Beekeeping is on the rise, according to the Ballarat Regional Beekeepers, who are bringing bees back into urban Ballarat.
The hobby beekeeping club was host to more than 260 bee enthusiasts from across the state at the Victorian Beekeeping Clubs Conference on Saturday.
Ballarat welcomed beekeepers from as far as Mt Gambier, Shepparton and Sale to Mercure to hear from some of the countries most innovative beekeepers who are bringing bees to backyards and rooftops.
Founders of Melbourne City Rooftop Honey Vanessa Kwiatkowski and Mat Lumalasi shared their story of bringing bees into Melbourne’s city centre.
The pair look after 25 hives in the Melbourne’s CBD and 120 in the suburbs.

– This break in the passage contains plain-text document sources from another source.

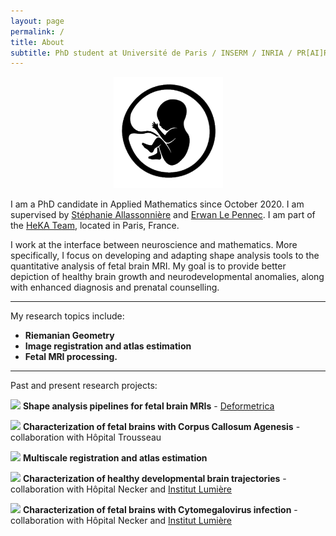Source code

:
 ```yaml
---
layout: page
permalink: /
title: About
subtitle: PhD student at Université de Paris / INSERM / INRIA / PR[AI]RIE Institute
---
```


<div align="center"><img src="/assets/img/fetus_gif.gif" alt="drawing" width="175"/></div>

I am a PhD candidate in Applied Mathematics since October 2020. I am supervised by [Stéphanie Allassonnière](https://sites.google.com/site/stephanieallassonniere/) and [Erwan Le Pennec](http://www.cmap.polytechnique.fr/~lepennec/fr/). I am part of the [HeKA Team](https://team.inria.fr/heka/), located in Paris, France.

I work at the interface between neuroscience and mathematics. More specifically, I focus on developing and adapting shape analysis tools to the quantitative analysis of fetal brain MRI. My goal is to provide better depiction of healthy brain growth and neurodevelopmental anomalies, along with enhanced diagnosis and prenatal counselling.

_________________

My research topics include:

- **Riemanian Geometry**
- **Image registration and atlas estimation**
- **Fetal MRI processing.**

_________________

Past and present research projects:

<img src="https://img.shields.io/badge/2021-00a19e.svg">  **Shape analysis pipelines for fetal brain MRIs** - [Deformetrica](https://www.deformetrica.org/)

<img src="https://img.shields.io/badge/2021-00a19e.svg">  **Characterization of fetal brains with Corpus Callosum Agenesis** - collaboration with Hôpital Trousseau

<img src="https://img.shields.io/badge/2021-00a19e.svg">  **Multiscale registration and atlas estimation**

<img src="https://img.shields.io/badge/2022-118ab2.svg">  **Characterization of healthy developmental brain trajectories** - collaboration with Hôpital Necker and [Institut Lumière](http://fondation-lumiere.org/)

<img src="https://img.shields.io/badge/2022-118ab2.svg">  **Characterization of fetal brains with Cytomegalovirus infection** - collaboration with Hôpital Necker and [Institut Lumière](http://fondation-lumiere.org/)
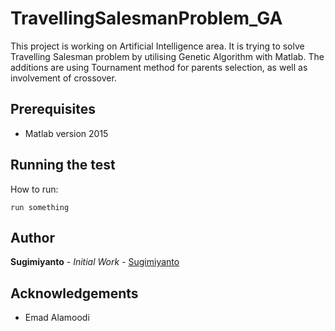 # TravellingSalesmanProblem_GA
This project is working on Artificial Intelligence area. It is trying to solve Travelling Salesman problem by utilising Genetic Algorithm with Matlab.
The additions are using Tournament method for parents selection, as well as involvement of crossover.

## Prerequisites
- Matlab version 2015

## Running the test
How to run:
```
run something
```

## Author
**Sugimiyanto** - *Initial Work* - [Sugimiyanto](https://github.com/sugimiyanto)

## Acknowledgements
- Emad Alamoodi
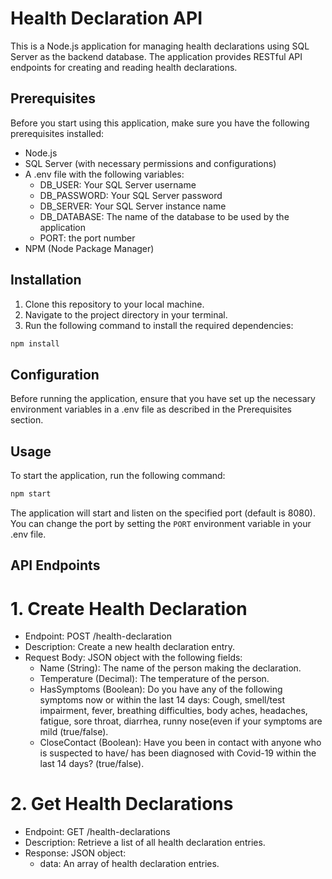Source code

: # Health Declaration API

This is a Node.js application for managing health declarations using SQL Server as the backend database. The application provides RESTful API endpoints for creating and reading health declarations.

## Prerequisites

Before you start using this application, make sure you have the following prerequisites installed:

- Node.js
- SQL Server (with necessary permissions and configurations)
- A .env file with the following variables:
  - DB_USER: Your SQL Server username
  - DB_PASSWORD: Your SQL Server password
  - DB_SERVER: Your SQL Server instance name
  - DB_DATABASE: The name of the database to be used by the application
  - PORT: the port number
- NPM (Node Package Manager)

## Installation

1. Clone this repository to your local machine.
2. Navigate to the project directory in your terminal.
3. Run the following command to install the required dependencies:

```bash
npm install
```

## Configuration

Before running the application, ensure that you have set up the necessary environment variables in a .env file as described in the Prerequisites section.

## Usage

To start the application, run the following command:

```bash
npm start
```

The application will start and listen on the specified port (default is 8080). You can change the port by setting the `PORT` environment variable in your .env file.

## API Endpoints

# 1. Create Health Declaration

- Endpoint: POST /health-declaration
- Description: Create a new health declaration entry.
- Request Body: JSON object with the following fields:
  - Name (String): The name of the person making the declaration.
  - Temperature (Decimal): The temperature of the person.
  - HasSymptoms (Boolean): Do you have any of the following symptoms now or within the last 14 days:  Cough, smell/test impairment, fever, breathing difficulties, body aches, headaches, fatigue, sore throat, diarrhea, runny nose(even if your symptoms are mild (true/false).
  - CloseContact (Boolean): Have you been in contact with anyone who is suspected to have/ has been diagnosed with Covid-19 within the last 14 days? (true/false).

# 2. Get Health Declarations

- Endpoint: GET /health-declarations
- Description: Retrieve a list of all health declaration entries.
- Response: JSON object:
  - data: An array of health declaration entries.
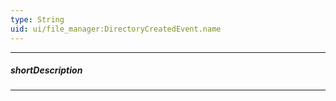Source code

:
 ```yaml
---
type: String
uid: ui/file_manager:DirectoryCreatedEvent.name
---
```

---
##### shortDescription
<!-- Description goes here -->

---
<!-- Description goes here -->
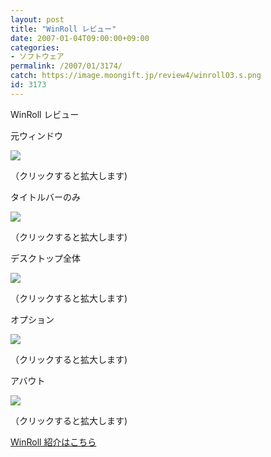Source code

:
 ```yaml
---
layout: post
title: "WinRoll レビュー"
date: 2007-01-04T09:00:00+09:00
categories:
- ソフトウェア
permalink: /2007/01/3174/
catch: https://image.moongift.jp/review4/winroll03.s.png
id: 3173
---
```

WinRoll レビュー  
<!--more-->

元ウィンドウ

  

[![](https://image.moongift.jp/review4/winroll01.s.png)](https://image.moongift.jp/review4/winroll01.png)  
  
（クリックすると拡大します)

  

タイトルバーのみ

  

[![](https://image.moongift.jp/review4/winroll02.s.png)](https://image.moongift.jp/review4/winroll02.png)  
  
（クリックすると拡大します)

  

デスクトップ全体

  

[![](https://image.moongift.jp/review4/winroll03.s.png)](https://image.moongift.jp/review4/winroll03.png)  
  
（クリックすると拡大します)

  

オプション

  

[![](https://image.moongift.jp/review4/winroll04.s.png)](https://image.moongift.jp/review4/winroll04.png)  
  
（クリックすると拡大します)

  

アバウト

  

[![](https://image.moongift.jp/review4/winroll05.s.png)](https://image.moongift.jp/review4/winroll05.png)  
  
（クリックすると拡大します)

  

[WinRoll 紹介はこちら](http://oss.moongift.jp/intro/i-3168.html)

“Our first hives in the city were on top of restaurants so the food industry and the food scene really embraced what we were doing,” Mr Lumalasi said.
“The project has been running for about eight years. We have seen the growth in interest in bees being kept in an urban setting and having bees back in suburbia. It is not something new. It is something that was kind of old and has been new again,” Ms Kwiatkowski said.
“People want to know the story of where their food comes from as well as connecting with nature. There has been the realisation that being in a natural environment is good for us in amongst our cities.
If we are going to have greener sustainable cities, bees and pollinators play a huge role and are super important, so they need to be included not excluded.- Vanessa Kwiatkowski, Melbourne City Rooftop Honey
Rooftop beekeeping is something that can be modelled in Ballarat’s CBD.
Doug Purdie from Sydney based company The Urban Beehive said its also something that can be adapted to the Ballarat backyard, but encourages those who are not interested in beekeeping to help in other ways.
“Housing blocks are becoming a lot smaller and the big gardens are being destroyed. We need more people to think about planting things that flower which is the food that we need for insects, birds and bees,” he said.
But conference facilitator and host of ABC’s Gardening Australia Costa Georgiadis sees a bigger potential for the little creatures.
“Bees are a real pocket sized educator,” he said.
“These little creatures can lead people into the importance of pollination and how pollination is critical for food and food is critical in terms of urban agriculture and the future of food security.”
There are around 7600 registered beekeepers in Victoria, with recreational or hobbyist beekeepers making up 88 per cent. The Ballarat club has gained 100 members in the three years since its formation.